The notes on the foundation went into a drawer. We were a few weeks from final exams and I had a backlog of papers to grade that felt about a foot high–and probably was. Then there was a new semester to start and my own grief to deal with as the shock of loss began to wear off. No one tells you that the real grief finally arrives for the spouse just about the time everyone else recovers. They think you’re fine just about the time you discover you’re not.

Second movement

Walking with Jane started as a Relay for Life team that needed a name. I’d planned to go to a Relay and just walk all night. Friends and students decided this sounded like a suicide march and suggested forming a team to support me–and keep me off the track enough that I wouldn’t be dead by morning. Once we had a name, we needed a logo for the t-shirts I wanted our team to wear.

The notes on the foundation went into a drawer.

Morgan Bozarth, an art teacher who was the last person Jane served as mentor for, found a student who wanted a project. Bonnie Cohen took a photograph I had taken of Jane in the Blue Hills one summer and spent a few days sculpting the logo that adorns not only our t-shirts and this website, but lots of other stuff as well.

Third movement

I knew one key to success was to have a fully functional, modern website. In May, I asked Carissa Broadbent, who ran our school newspaper website and was setting up her own design business, what it would cost to get her to create walkingwithjane.org. She wouldn’t let me pay her for it.

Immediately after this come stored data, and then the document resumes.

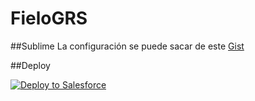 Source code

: # FieloGRS

##Sublime
La configuración se puede sacar de este [Gist](https://gist.github.com/hugogmg/0067de2f66a8d441af519f2180430b9e)

##Deploy
<br>

<a href="https://githubsfdeploy.herokuapp.com?owner=Fielo-Connectors&repo=fielogrs">
  <img alt="Deploy to Salesforce"
       src="https://raw.githubusercontent.com/afawcett/githubsfdeploy/master/deploy.png">
</a>
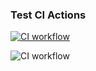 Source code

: ### Test CI Actions

[![CI workflow](https://github.com/mauvais2/pytestexample/actions/workflows/ci.yml/badge.svg)](https://github.com/mauvais2/pytestexample/actions/workflows/ci.yml)

![CI workflow](https://github.com/mauvais2/pytestexample/actions/workflows/ci.yml/badge.svg)
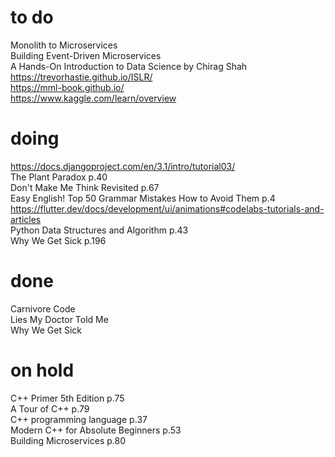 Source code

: # to do    
Monolith to Microservices  
Building Event-Driven Microservices  
A Hands-On Introduction to Data Science by Chirag Shah  
https://trevorhastie.github.io/ISLR/  
https://mml-book.github.io/  
https://www.kaggle.com/learn/overview  
# doing
https://docs.djangoproject.com/en/3.1/intro/tutorial03/    
The Plant Paradox p.40      
Don't Make Me Think Revisited p.67  
Easy English! Top 50 Grammar Mistakes How to Avoid Them p.4  
https://flutter.dev/docs/development/ui/animations#codelabs-tutorials-and-articles  
Python Data Structures and Algorithm p.43  
Why We Get Sick p.196  
# done
Carnivore Code  
Lies My Doctor Told Me  
Why We Get Sick  
# on hold
C++ Primer 5th Edition p.75  
A Tour of C++ p.79  
C++ programming language p.37  
Modern C++ for Absolute Beginners p.53  
Building Microservices p.80  

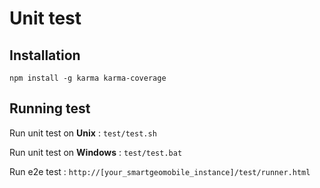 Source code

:Unit test
=========

## Installation 

`npm install -g karma karma-coverage`

## Running test 

Run unit test on **Unix** : `test/test.sh` 

Run unit test on **Windows** : `test/test.bat` 

Run e2e test : `http://[your_smartgeomobile_instance]/test/runner.html`
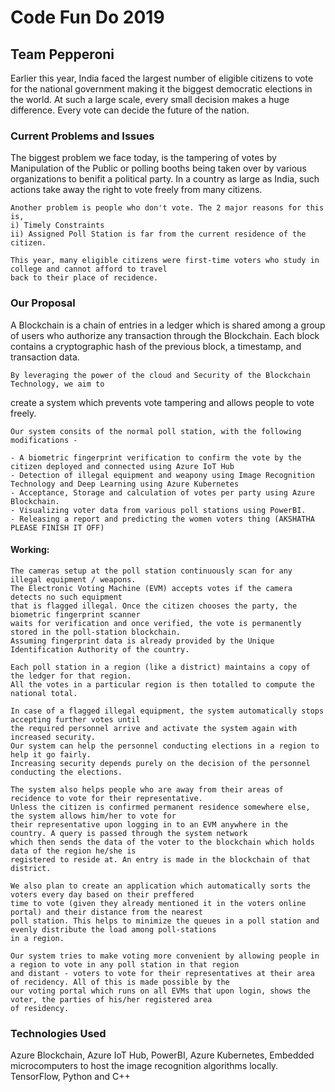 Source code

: # Code Fun Do 2019

## Team Pepperoni

Earlier this year, India faced the largest number of eligible citizens to vote for the 
national government making it the biggest democratic elections in the world. At such a large scale, 
every small decision makes a huge difference. Every vote can decide the future of the nation.
### Current Problems and Issues

The biggest problem we face today, is the tampering of votes by Manipulation of the Public or
	polling booths being taken over by various organizations to benifit a political party. 
	In a country as large as India, such actions take away the right to vote freely from many citizens.

	Another problem is people who don't vote. The 2 major reasons for this is, 
	i) Timely Constraints
	ii) Assigned Poll Station is far from the current residence of the citizen.

	This year, many eligible citizens were first-time voters who study in college and cannot afford to travel
	back to their place of recidence. 
### Our Proposal
  A Blockchain is a chain of entries in a ledger which is shared among a group of users who
authorize any transaction through the Blockchain. Each block contains a cryptographic hash of the 
previous block, a timestamp, and transaction data. 

	By leveraging the power of the cloud and Security of the Blockchain Technology, we aim to  
create a system which prevents vote tampering and allows people to vote freely.
	
	Our system consits of the normal poll station, with the following modifications -
	
	- A biometric fingerprint verification to confirm the vote by the citizen deployed and connected using Azure IoT Hub
	- Detection of illegal equipment and weapony using Image Recognition Technology and Deep Learning using Azure Kubernetes
	- Acceptance, Storage and calculation of votes per party using Azure Blockchain. 
	- Visualizing voter data from various poll stations using PowerBI. 
	- Releasing a report and predicting the women voters thing (AKSHATHA PLEASE FINISH IT OFF)

#### Working:

	The cameras setup at the poll station continuously scan for any illegal equipment / weapons.
	The Electronic Voting Machine (EVM) accepts votes if the camera detects no such equipment 
	that is flagged illegal. Once the citizen chooses the party, the biometric fingerprint scanner
	waits for verification and once verified, the vote is permanently stored in the poll-station blockchain.
	Assuming fingerprint data is already provided by the Unique Identification Authority of the country.

	Each poll station in a region (like a district) maintains a copy of the ledger for that region. 
	All the votes in a particular region is then totalled to compute the national total. 
	
	In case of a flagged illegal equipment, the system automatically stops accepting further votes until
	the required personnel arrive and activate the system again with increased security. 
	Our system can help the personnel conducting elections in a region to help it go fairly. 
	Increasing security depends purely on the decision of the personnel conducting the elections.

	The system also helps people who are away from their areas of recidence to vote for their representative.
	Unless the citizen is confirmed permanent residence somewhere else, the system allows him/her to vote for
	their representative upon logging in to an EVM anywhere in the country. A query is passed through the system network
	which then sends the data of the voter to the blockchain which holds data of the region he/she is 
	registered to reside at. An entry is made in the blockchain of that district.  

	We also plan to create an application which automatically sorts the voters every day based on their preffered
	time to vote (given they already mentioned it in the voters online portal) and their distance from the nearest
	poll station. This helps to minimize the queues in a poll station and evenly distribute the load among poll-stations
	in a region.

	Our system tries to make voting more convenient by allowing people in a region to vote in any poll station in that region
	and distant - voters to vote for their representatives at their area of recidency. All of this is made possible by the 
	our voting portal which runs on all EVMs that upon login, shows the voter, the parties of his/her registered area
	of residency.


### Technologies Used
  Azure Blockchain, Azure IoT Hub, PowerBI, Azure Kubernetes, Embedded microcomputers to host the image recognition algorithms
	locally. TensorFlow, Python and C++
	
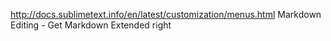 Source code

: http://docs.sublimetext.info/en/latest/customization/menus.html
Markdown Editing - Get Markdown Extended right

…this sounded like a suicide march…

We launched this website four years ago tonight–on what was the 22nd anniversary of the day Jane and I got married. I wanted something positive to happen on that date in 2011–something that would help me get through what I knew would prove an insanely difficult day emotionally. I have wondered about the wisdom of that decision since.

Creating value

I also wondered for a long time about the wisdom of even having a website. Walkingwithjane.org requires a great deal of care and feeding. And for a long time we had real difficulty attracting an audience beyond the constant attacks of spammers. For the first 2.5 years, we had trouble drawing flies.

We launched this website four years ago tonight…

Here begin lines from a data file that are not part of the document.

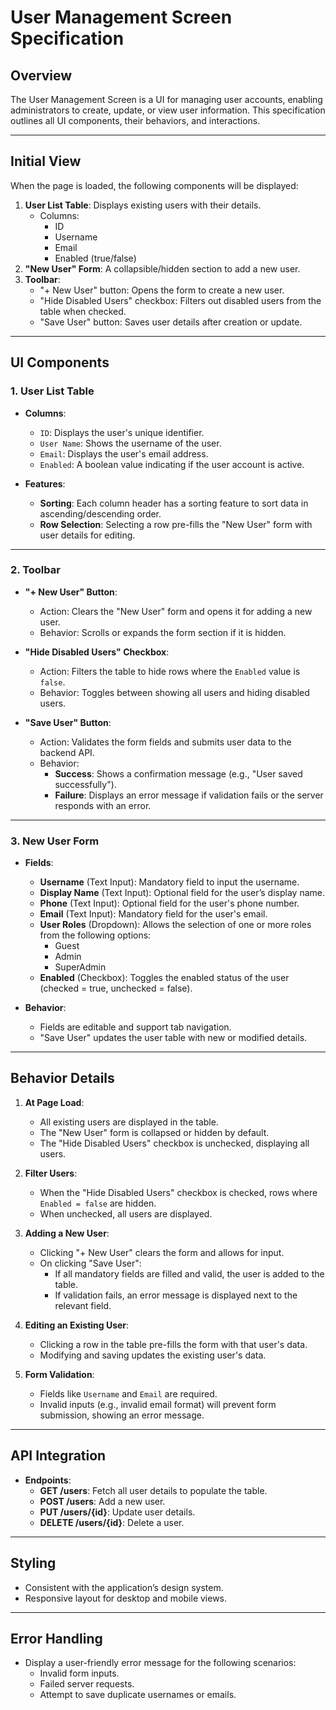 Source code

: 
# User Management Screen Specification

## **Overview**
The User Management Screen is a UI for managing user accounts, enabling administrators to create, update, or view user information. This specification outlines all UI components, their behaviors, and interactions.

---

## **Initial View**
When the page is loaded, the following components will be displayed:
1. **User List Table**: Displays existing users with their details.
   - Columns: 
     - ID
     - Username
     - Email
     - Enabled (true/false)
2. **"New User" Form**: A collapsible/hidden section to add a new user.
3. **Toolbar**:
   - "+ New User" button: Opens the form to create a new user.
   - "Hide Disabled Users" checkbox: Filters out disabled users from the table when checked.
   - "Save User" button: Saves user details after creation or update.

---

## **UI Components**

### **1. User List Table**
- **Columns**:
  - `ID`: Displays the user's unique identifier.
  - `User Name`: Shows the username of the user.
  - `Email`: Displays the user's email address.
  - `Enabled`: A boolean value indicating if the user account is active.

- **Features**:
  - **Sorting**: Each column header has a sorting feature to sort data in ascending/descending order.
  - **Row Selection**: Selecting a row pre-fills the "New User" form with user details for editing.

---

### **2. Toolbar**
- **"+ New User" Button**:
  - Action: Clears the "New User" form and opens it for adding a new user.
  - Behavior: Scrolls or expands the form section if it is hidden.

- **"Hide Disabled Users" Checkbox**:
  - Action: Filters the table to hide rows where the `Enabled` value is `false`.
  - Behavior: Toggles between showing all users and hiding disabled users.

- **"Save User" Button**:
  - Action: Validates the form fields and submits user data to the backend API.
  - Behavior: 
    - **Success**: Shows a confirmation message (e.g., "User saved successfully").
    - **Failure**: Displays an error message if validation fails or the server responds with an error.

---

### **3. New User Form**
- **Fields**:
  - **Username** (Text Input): Mandatory field to input the username.
  - **Display Name** (Text Input): Optional field for the user’s display name.
  - **Phone** (Text Input): Optional field for the user's phone number.
  - **Email** (Text Input): Mandatory field for the user's email.
  - **User Roles** (Dropdown): Allows the selection of one or more roles from the following options:
    - Guest
    - Admin
    - SuperAdmin
  - **Enabled** (Checkbox): Toggles the enabled status of the user (checked = true, unchecked = false).

- **Behavior**:
  - Fields are editable and support tab navigation.
  - "Save User" updates the user table with new or modified details.

---

## **Behavior Details**
1. **At Page Load**:
   - All existing users are displayed in the table.
   - The "New User" form is collapsed or hidden by default.
   - The "Hide Disabled Users" checkbox is unchecked, displaying all users.

2. **Filter Users**:
   - When the "Hide Disabled Users" checkbox is checked, rows where `Enabled = false` are hidden.
   - When unchecked, all users are displayed.

3. **Adding a New User**:
   - Clicking "+ New User" clears the form and allows for input.
   - On clicking "Save User":
     - If all mandatory fields are filled and valid, the user is added to the table.
     - If validation fails, an error message is displayed next to the relevant field.

4. **Editing an Existing User**:
   - Clicking a row in the table pre-fills the form with that user's data.
   - Modifying and saving updates the existing user's data.

5. **Form Validation**:
   - Fields like `Username` and `Email` are required.
   - Invalid inputs (e.g., invalid email format) will prevent form submission, showing an error message.

---

## **API Integration**
- **Endpoints**:
  - **GET /users**: Fetch all user details to populate the table.
  - **POST /users**: Add a new user.
  - **PUT /users/{id}**: Update user details.
  - **DELETE /users/{id}**: Delete a user.

---

## **Styling**
- Consistent with the application’s design system.
- Responsive layout for desktop and mobile views.

---

## **Error Handling**
- Display a user-friendly error message for the following scenarios:
  - Invalid form inputs.
  - Failed server requests.
  - Attempt to save duplicate usernames or emails.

Part of that was developing an identity that worked. I’ve never been a NET cancer patient–I’ve been a caregiver and a grieving widower. I’m not a scientist. I’m a writer and journalist. For a time, the site was too focussed on my grief and anger. There was an audience for that–but not the audience I really wanted to aim things at.

Understanding audience

Then, about 17 months ago, a patient asked a really difficult question: How do you prepare your spouse for the day you will no longer be there? What had Jane and I done to emotionally prepare me for the day Jane was no longer there? Somehow, her question gave me an understanding of the patient side of things I had not had before. And from that moment, the site took off.

I’ve never been a NET cancer patient…

Over the last four years, walkingwithjane.org has attracted 52,885 views. In the last 12 months, we have had  23,319 views of items on this site from about 8000 different visitors. That’s an average number of hits per month of about 1940. We have become a goto site for trusted information written in layman’s language about NET cancer. That was one goal I set on that airplane coming back from Seattle on New Year’s Eve in 2010 less than three weeks after Jane’s death.

Love and vengeance, redux

I wish I could say everything has worked out as well for the other goals I set over the week I was in the Northwest. Raising the money it will take to kill this disease is proving a much harder knot to unravel than I anticipated. But we will figure that piece out as well. We have no choice. People’s lives depend on it.

That was one goal I set…

I am no longer in this fight for vengeance. I’ve met too many people afflicted with this foul thing. I want them to live. I want them to have the time together Jane and I lost on that cold December night in Boston. It’s not about vengeance. It’s about love. We’re going to kill this thing.

One reason I work on NET cancer issues is that I don't want anyone else to face a life alone without their other half.
Somewhere along the line, I lost the idea of vengeance and supplanted it entirely with love. Working on this website and trying to understand its intended audience is one reason for that change in attitude.